Logotype for Lulu's Fashion Lounge Holdings Inc

Lulu's Fashion Lounge (LVLU) Q3 2025 earnings summary

Event summary combining transcript, slides, and related documents.

Logotype for Lulu's Fashion Lounge Holdings Inc

Q3 2025 earnings summary

17 Nov, 2025

Executive summary

  • Net revenue for Q3 2025 was $73.6 million, down 9% year-over-year, with a net loss of $2.3 million, a significant improvement from a $6.9 million loss in Q3 2024.

  • Achieved a second consecutive quarter of positive adjusted EBITDA, up $3.9 million from Q3 2024, driven by strong performance in special occasion and bridesmaid categories, offset by weaker casual wear and footwear.

  • Gross margin improved to 42.6% from 38.1% year-over-year, driven by higher product margins, full-price sales, and margin improvement initiatives.

  • Entered a new credit agreement with White Oak Commercial Finance, improving liquidity and financial flexibility.

  • Active customers declined to 2.4 million from 2.7 million year-over-year, while average order value increased to $141 from $131.

Financial highlights

  • Net revenue for the first nine months of 2025 was $219.3 million, down 12% year-over-year.

  • Net loss for the first nine months was $13.3 million, compared to $23.4 million in the prior year period.

  • Free cash flow for Q3 was negative $2.4 million, a $3.9 million year-over-year improvement; year-to-date free cash flow was $3.5 million.

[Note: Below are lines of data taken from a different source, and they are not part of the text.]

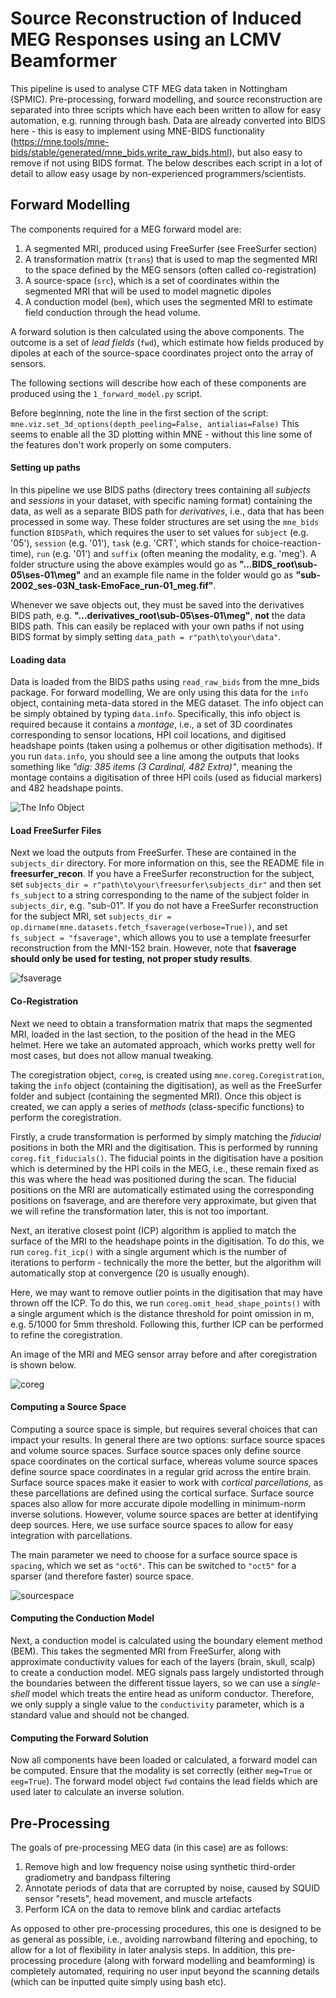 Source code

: # Source Reconstruction of Induced MEG Responses using an LCMV Beamformer
This pipeline is used to analyse CTF MEG data taken in Nottingham (SPMIC). Pre-processing, forward modelling, and source reconstruction are separated into three scripts which have each been written to allow for easy automation, e.g. running through bash. Data are already converted into BIDS here - this is easy to implement using MNE-BIDS functionality (https://mne.tools/mne-bids/stable/generated/mne_bids.write_raw_bids.html), but also easy to remove if not using BIDS format. The below describes each script in a lot of detail to allow easy usage by non-experienced programmers/scientists.

## Forward Modelling
The components required for a MEG forward model are:
1) A segmented MRI, produced using FreeSurfer (see FreeSurfer section)
2) A transformation matrix (`trans`) that is used to map the segmented MRI to the space defined by the MEG sensors (often called co-registration)
3) A source-space (`src`), which is a set of coordinates within the segmented MRI that will be used to model magnetic dipoles
4) A conduction model (`bem`), which uses the segmented MRI to estimate field conduction through the head volume. 

A forward solution is then calculated using the above components. The outcome is a set of *lead fields* (`fwd`), which estimate how fields produced by dipoles at each of the source-space coordinates project onto the array of sensors.

The following sections will describe how each of these components are produced using the `1_forward_model.py` script.

Before beginning, note the line in the first section of the script:
`mne.viz.set_3d_options(depth_peeling=False, antialias=False)`
This seems to enable all the 3D plotting within MNE - without this line some of the features don't work properly on some computers.

#### Setting up paths
In this pipeline we use BIDS paths (directory trees containing all *subjects* and *sessions* in your dataset, with specific naming format) containing the data, as well as a separate BIDS path for *derivatives*, i.e., data that has been processed in some way. These folder structures are set using the `mne_bids` function `BIDSPath`, which requires the user to set values for `subject` (e.g. '05'), `session` (e.g. '01'), `task` (e.g. 'CRT', which stands for choice-reaction-time), `run` (e.g. '01') and `suffix` (often meaning the modality, e.g. 'meg'). A folder structure using the above examples would go as **"...BIDS_root\sub-05\ses-01\meg"** and an example file name in the folder would go as **"sub-2002_ses-03N_task-EmoFace_run-01_meg.fif"**.

Whenever we save objects out, they must be saved into the derivatives BIDS path, e.g. **"...derivatives_root\sub-05\ses-01\meg"**, **not** the data BIDS path. This can easily be replaced with your own paths if not using BIDS format by simply setting `data_path = r"path\to\your\data"`. 

#### Loading data
Data is loaded from the BIDS paths using `read_raw_bids` from the mne_bids package. For forward modelling, We are only using this data for the `info` object, containing meta-data stored in the MEG dataset. The info object can be simply obtained by typing `data.info`. Specifically, this info object is required because it contains a *montage*, i.e., a set of 3D coordinates corresponding to sensor locations, HPI coil locations, and digitised headshape points (taken using a polhemus or other digitisation methods). If you run `data.info`, you should see a line among the outputs that looks something like *"dig: 385 items (3 Cardinal, 482 Extra)"*, meaning the montage contains a digitisation of three HPI coils (used as fiducial markers) and 482 headshape points.

![The Info Object](readme_figs/info.png "The Info Object")

#### Load FreeSurfer Files
Next we load the outputs from FreeSurfer. These are contained in the `subjects_dir` directory. For more information on this, see the README file in **freesurfer_recon**. If you have a FreeSurfer reconstruction for the subject, set `subjects_dir = r"path\to\your\freesurfer\subjects_dir"` and then set `fs_subject` to a string corresponding to the name of the subject folder in `subjects_dir`, e.g. "sub-01". If you do not have a FreeSurfer reconstruction for the subject MRI, set `subjects_dir = op.dirname(mne.datasets.fetch_fsaverage(verbose=True))`, and set `fs_subject = "fsaverage"`, which allows you to use a template freesurfer reconstruction from the MNI-152 brain. However, note that **fsaverage should only be used for testing, not proper study results**.


![fsaverage](readme_figs/fsaverage.png "Segmented fsaverage")

#### Co-Registration
Next we need to obtain a transformation matrix that maps the segmented MRI, loaded in the last section, to the position of the head in the MEG helmet. Here we take an automated approach, which works pretty well for most cases, but does not allow manual tweaking. 

The coregistration object, `coreg`, is created using `mne.coreg.Coregistration`, taking the `info` object (containing the digitisation), as well as the FreeSurfer folder and subject (containing the segmented MRI). Once this object is created, we can apply a series of *methods* (class-specific functions) to perform the coregistration.

Firstly, a crude transformation is performed by simply matching the *fiducial* positions in both the MRI and the digitisation. This is performed by running `coreg.fit_fiducials()`. The fiducial points in the digitisation have a position which is determined by the HPI coils in the MEG, i.e., these remain fixed as this was where the head was positioned during the scan. The fiducial positions on the MRI are automatically estimated using the corresponding positions on fsaverage, and are therefore very approximate, but given that we will refine the transformation later, this is not too important. 

Next, an iterative closest point (ICP) algorithm is applied to match the surface of the MRI to the headshape points in the digitisation. To do this, we run `coreg.fit_icp()` with a single argument which is the number of iterations to perform - technically the more the better, but the algorithm will automatically stop at convergence (20 is usually enough).

Here, we may want to remove outlier points in the digitisation that may have thrown off the ICP. To do this, we run `coreg.omit_head_shape_points()` with a single argument which is the distance threshold for point omission in m, e.g. 5/1000 for 5mm threshold. Following this, further ICP can be performed to refine the coregistration. 

An image of the MRI and MEG sensor array before and after coregistration is shown below.

![coreg](readme_figs/coreg.png "Co-Registration, Before and After")

#### Computing a Source Space
Computing a source space is simple, but requires several choices that can impact your results. In general there are two options: surface source spaces and volume source spaces. Surface source spaces only define source space coordinates on the cortical surface, whereas volume source spaces define source space coordinates in a regular grid across the entire brain. Surface source spaces make it easier to work with *cortical parcellations*, as these parcellations are defined using the cortical surface. Surface source spaces also allow for more accurate dipole modelling in minimum-norm inverse solutions. However, volume source spaces are better at identifying deep sources. Here, we use surface source spaces to allow for easy integration with parcellations.

The main parameter we need to choose for a surface source space is `spacing`, which we set as `"oct6"`. This can be switched to `"oct5"` for a sparser (and therefore faster) source space.

![sourcespace](readme_figs/source_space.png "Oct6 Source Space")

#### Computing the Conduction Model
Next, a conduction model is calculated using the boundary element method (BEM). This takes the segmented MRI from FreeSurfer, along with approximate conductivity values for each of the layers (brain, skull, scalp) to create a conduction model. MEG signals pass largely undistorted through the boundaries between the different tissue layers, so we can use a *single-shell* model which treats the entire head as uniform conductor. Therefore, we only supply a single value to the `conductivity` parameter, which is a standard value and should not be changed.

#### Computing the Forward Solution
Now all components have been loaded or calculated, a forward model can be computed. Ensure that the modality is set correctly (either `meg=True` or `eeg=True`). The forward model object `fwd` contains the lead fields which are used later to calculate an inverse solution.

## Pre-Processing
The goals of pre-processing MEG data (in this case) are as follows:
1) Remove high and low frequency noise using synthetic third-order gradiometry and bandpass filtering
2) Annotate periods of data that are corrupted by noise, caused by SQUID sensor "resets", head movement, and muscle artefacts
3) Perform ICA on the data to remove blink and cardiac artefacts

As opposed to other pre-processing procedures, this one is designed to be as general as possible, i.e., avoiding narrowband filtering and epoching, to allow for a lot of flexibility in later analysis steps. In addition, this pre-processing procedure (along with forward modelling and beamforming) is completely automated, requiring no user input beyond the scanning details (which can be inputted quite simply using bash etc).

####



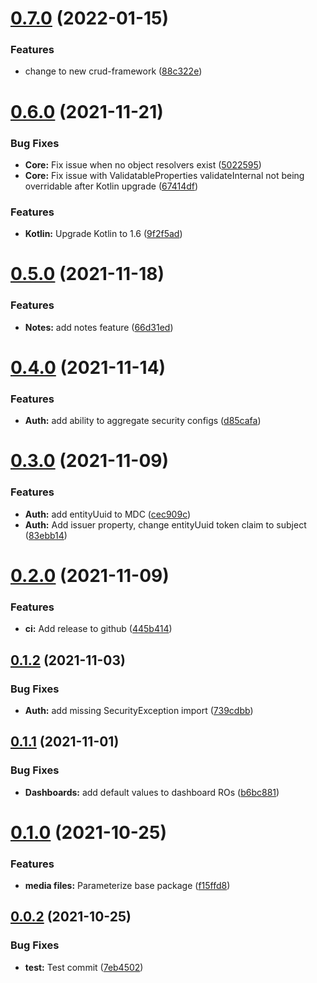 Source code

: # [0.7.0](https://github.com/crud-studio/feature-depot/compare/v0.6.0...v0.7.0) (2022-01-15)


### Features

* change to new crud-framework ([88c322e](https://github.com/crud-studio/feature-depot/commit/88c322e1c7536924a57b1c4789ee71442109310c))

# [0.6.0](https://github.com/crud-studio/feature-depot/compare/v0.5.0...v0.6.0) (2021-11-21)


### Bug Fixes

* **Core:** Fix issue when no object resolvers exist ([5022595](https://github.com/crud-studio/feature-depot/commit/502259559aa249808f40e20ec4455f37e4bb32b3))
* **Core:** Fix issue with ValidatableProperties validateInternal not being overridable after Kotlin upgrade ([67414df](https://github.com/crud-studio/feature-depot/commit/67414df2f87e36933d7dc83755d53b24fdf7ed60))


### Features

* **Kotlin:** Upgrade Kotlin to 1.6 ([9f2f5ad](https://github.com/crud-studio/feature-depot/commit/9f2f5ad3364ee98e7a3503e5b453b50eb3e99fa9))

# [0.5.0](https://github.com/crud-studio/feature-depot/compare/v0.4.0...v0.5.0) (2021-11-18)


### Features

* **Notes:** add notes feature ([66d31ed](https://github.com/crud-studio/feature-depot/commit/66d31edc1359ce2d5aab0dc612d29a690f011cc6))

# [0.4.0](https://github.com/crud-studio/feature-depot/compare/v0.3.0...v0.4.0) (2021-11-14)


### Features

* **Auth:** add ability to aggregate security configs ([d85cafa](https://github.com/crud-studio/feature-depot/commit/d85cafa78fc0601c4f4c6ad5f28c9c3711ece86e))

# [0.3.0](https://github.com/crud-studio/feature-depot/compare/v0.2.0...v0.3.0) (2021-11-09)


### Features

* **Auth:** add entityUuid to MDC ([cec909c](https://github.com/crud-studio/feature-depot/commit/cec909c1dd690e29baea69ddfac52ba8eec62330))
* **Auth:** Add issuer property, change entityUuid token claim to subject ([83ebb14](https://github.com/crud-studio/feature-depot/commit/83ebb14a7e433a3ae1b91a42a7a62ab46377b85f))

# [0.2.0](https://github.com/crud-studio/feature-depot/compare/v0.1.2...v0.2.0) (2021-11-09)


### Features

* **ci:** Add release to github ([445b414](https://github.com/crud-studio/feature-depot/commit/445b414f29cd6e68b4594bc27da9d54d6ed17af7))

## [0.1.2](https://github.com/crud-studio/feature-depot/compare/v0.1.1...v0.1.2) (2021-11-03)


### Bug Fixes

* **Auth:** add missing SecurityException import ([739cdbb](https://github.com/crud-studio/feature-depot/commit/739cdbb72ded10382a69e96f126d7a746eb7535d))

## [0.1.1](https://github.com/crud-studio/feature-depot/compare/v0.1.0...v0.1.1) (2021-11-01)


### Bug Fixes

* **Dashboards:** add default values to dashboard ROs ([b6bc881](https://github.com/crud-studio/feature-depot/commit/b6bc88144ce41ccfecf3b44762b22817360dfe8f))

# [0.1.0](https://github.com/crud-studio/feature-depot/compare/v0.0.1...v0.1.0) (2021-10-25)


### Features

* **media files:** Parameterize base package ([f15ffd8](https://github.com/crud-studio/feature-depot/commit/f15ffd81f67cd7f413420393e3eaa09b0e9c4fda))

## [0.0.2](https://github.com/crud-studio/feature-depot/compare/v0.0.1...v0.0.2) (2021-10-25)


### Bug Fixes

* **test:** Test commit ([7eb4502](https://github.com/crud-studio/feature-depot/commit/7eb4502bb86af784a0f1216c08d70013fe65ec63))
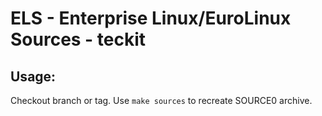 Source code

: # ELS - Enterprise Linux/EuroLinux Sources - teckit
 
## Usage:
  Checkout branch or tag. Use `make sources` to recreate  SOURCE0 archive.
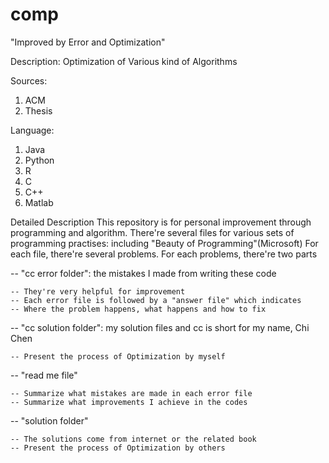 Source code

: comp
====
"Improved by Error and Optimization"

Description:
  Optimization of Various kind of Algorithms
  
Sources:
  1. ACM
  2. Thesis

Language:
  1. Java
  2. Python
  3. R
  4. C
  5. C++
  6. Matlab

Detailed Description
  This repository is for personal improvement through programming and algorithm.
  There're several files for various sets of programming practises: including "Beauty of Programming"(Microsoft)
  For each file, there're several problems.
  For each problems, there're two parts
  
  
  -- "cc error folder": the mistakes I made from writing these code
  
    -- They're very helpful for improvement
    -- Each error file is followed by a "answer file" which indicates 
    -- Where the problem happens, what happens and how to fix
       
  -- "cc solution folder": my solution files and cc is short for my name, Chi Chen
  
    -- Present the process of Optimization by myself
    
  -- "read me file"
  
    -- Summarize what mistakes are made in each error file
    -- Summarize what improvements I achieve in the codes
    
  -- "solution folder"
    
    -- The solutions come from internet or the related book
    -- Present the process of Optimization by others
    
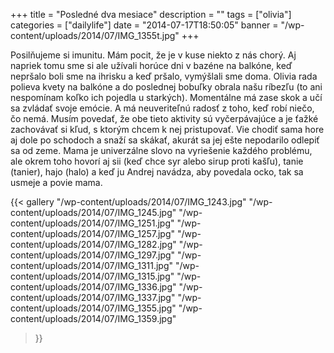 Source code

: +++
title = "Posledné dva mesiace"
description = ""
tags = ["olivia"]
categories = ["dailylife"]
date = "2014-07-17T18:50:05"
banner = "/wp-content/uploads/2014/07/IMG_1355t.jpg"
+++

Posilňujeme si imunitu. Mám pocit, že je v kuse niekto z nás chorý. Aj napriek tomu sme si ale užívali horúce dni v bazéne na balkóne,
keď nepršalo boli sme na ihrisku a keď pršalo, vymýšlali sme doma. Olivia rada polieva kvety na
balkóne a do poslednej bobuľky obrala našu ríbezľu (to ani nespomínam koľko ich pojedla u
starkých). Momentálne má zase skok a učí sa zvládať svoje emócie. A má neuveriteľnú radosť z toho,
keď robí niečo, čo nemá. Musím povedať, že obe tieto aktivity sú vyčerpávajúce a je ťažké
zachovávať si kľud, s ktorým chcem k nej pristupovať. Vie chodiť sama hore aj dole po schodoch a
snaží sa skákať, akurát sa jej ešte nepodarilo odlepiť sa od zeme. Mama je univerzálne slovo na
vyriešenie každého problému, ale okrem toho hovorí aj sii (keď chce syr alebo sirup proti kašľu),
tanie (tanier), hajo (halo) a keď ju Andrej navádza, aby povedala ocko, tak sa usmeje a povie mama.

{{< gallery
    "/wp-content/uploads/2014/07/IMG_1243.jpg"
    "/wp-content/uploads/2014/07/IMG_1245.jpg"
    "/wp-content/uploads/2014/07/IMG_1251.jpg"
    "/wp-content/uploads/2014/07/IMG_1257.jpg"
    "/wp-content/uploads/2014/07/IMG_1282.jpg"
    "/wp-content/uploads/2014/07/IMG_1297.jpg"
    "/wp-content/uploads/2014/07/IMG_1311.jpg"
    "/wp-content/uploads/2014/07/IMG_1315.jpg"
    "/wp-content/uploads/2014/07/IMG_1336.jpg"
    "/wp-content/uploads/2014/07/IMG_1337.jpg"
    "/wp-content/uploads/2014/07/IMG_1355.jpg"
    "/wp-content/uploads/2014/07/IMG_1359.jpg"
>}}
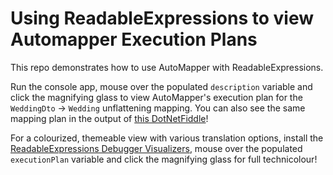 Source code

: # Using ReadableExpressions to view Automapper Execution Plans

This repo demonstrates how to use AutoMapper with ReadableExpressions.

Run the console app, mouse over the populated `description` variable and click the magnifying glass to 
view AutoMapper's execution plan for the `WeddingDto` -> `Wedding` unflattening mapping. You can also 
see the same mapping plan in the output of [this DotNetFiddle](https://dotnetfiddle.net/aJYTGZ)!

For a colourized, themeable view with various translation options, install the 
[ReadableExpressions Debugger Visualizers](https://marketplace.visualstudio.com/items?itemName=vs-publisher-1232914.ReadableExpressionsVisualizers),
mouse over the populated `executionPlan` variable and click the magnifying glass for full technicolour!
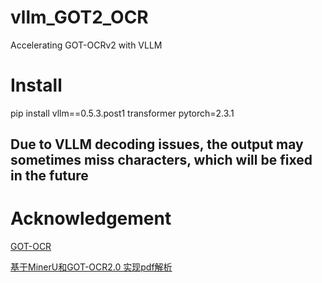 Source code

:# vllm_GOT2_OCR
Accelerating GOT-OCRv2 with VLLM
# Install
pip install vllm==0.5.3.post1 transformer  pytorch=2.3.1

## Due to VLLM decoding issues, the output may sometimes miss characters, which will be fixed in the future

# Acknowledgement
 [GOT-OCR](https://github.com/Ucas-HaoranWei/GOT-OCR2.0)
 
 [基于MinerU和GOT-OCR2.0 实现pdf解析](https://github.com/liunian-Jay/MU-GOT)
 
 

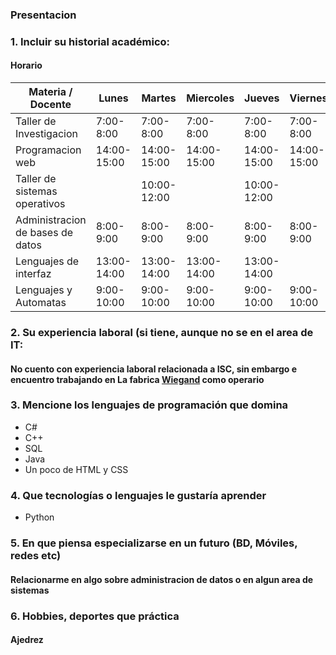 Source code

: ### Presentacion

### 1. Incluir su historial académico:
#### **Horario**
Materia / Docente | Lunes | Martes | Miercoles | Jueves | Viernes
--- | --- | --- | --- | --- | ---
Taller de Investigacion | 7:00-8:00 | 7:00-8:00 | 7:00-8:00 | 7:00-8:00 | 7:00-8:00
Programacion web | 14:00-15:00 | 14:00-15:00 | 14:00-15:00 | 14:00-15:00 | 14:00-15:00
Taller de sistemas operativos | | 10:00-12:00 | | 10:00-12:00 | 
Administracion de bases de datos | 8:00-9:00 | 8:00-9:00 | 8:00-9:00 | 8:00-9:00 | 8:00-9:00 
Lenguajes de interfaz | 13:00-14:00 | 13:00-14:00 | 13:00-14:00 | 13:00-14:00
Lenguajes y Automatas | 9:00-10:00 | 9:00-10:00 | 9:00-10:00 | 9:00-10:00 | 9:00-10:00
### 2. Su experiencia laboral (si tiene, aunque no se en el area de IT:
#### No cuento con experiencia laboral relacionada a ISC, sin embargo e encuentro trabajando en La fabrica [Wiegand](https://www.planetamexico.com.mx/wiegand-sa-de-cv-F1409C90318D2) como operario 
### 3. Mencione los lenguajes de programación que domina 
* C#
* C++
* SQL
* Java
* Un poco de HTML y CSS
### 4. Que tecnologías o lenguajes le gustaría aprender 
* Python
### 5. En que piensa especializarse en un futuro (BD, Móviles, redes etc)
#### Relacionarme en algo sobre administracion de datos o en algun area de sistemas
### 6. Hobbies, deportes que práctica
#### Ajedrez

  • Selling and marketing expenses decreased 4% in Q3 and 9% year-to-date, reflecting lower marketing and processing costs.

  • General and administrative expenses fell 18% in Q3 and 17% year-to-date, driven by reduced headcount and lower equity-based compensation.

Outlook and guidance

  • Expect significant year-over-year improvement in adjusted EBITDA for Q4 2025.

  • Full-year capital expenditures projected at approximately $2.5 million.

  • Outlook incorporates anticipated headwinds from tariffs, consumer demand, inflation, supply chain, and macroeconomic uncertainties.

  • Anticipate top-line pressure from shoes and casual apparel to moderate by end of Q2 2026 as inventory realignment progresses.

  • The company plans to maintain disciplined capital spending and focus on operational efficiencies to support a return to profitability.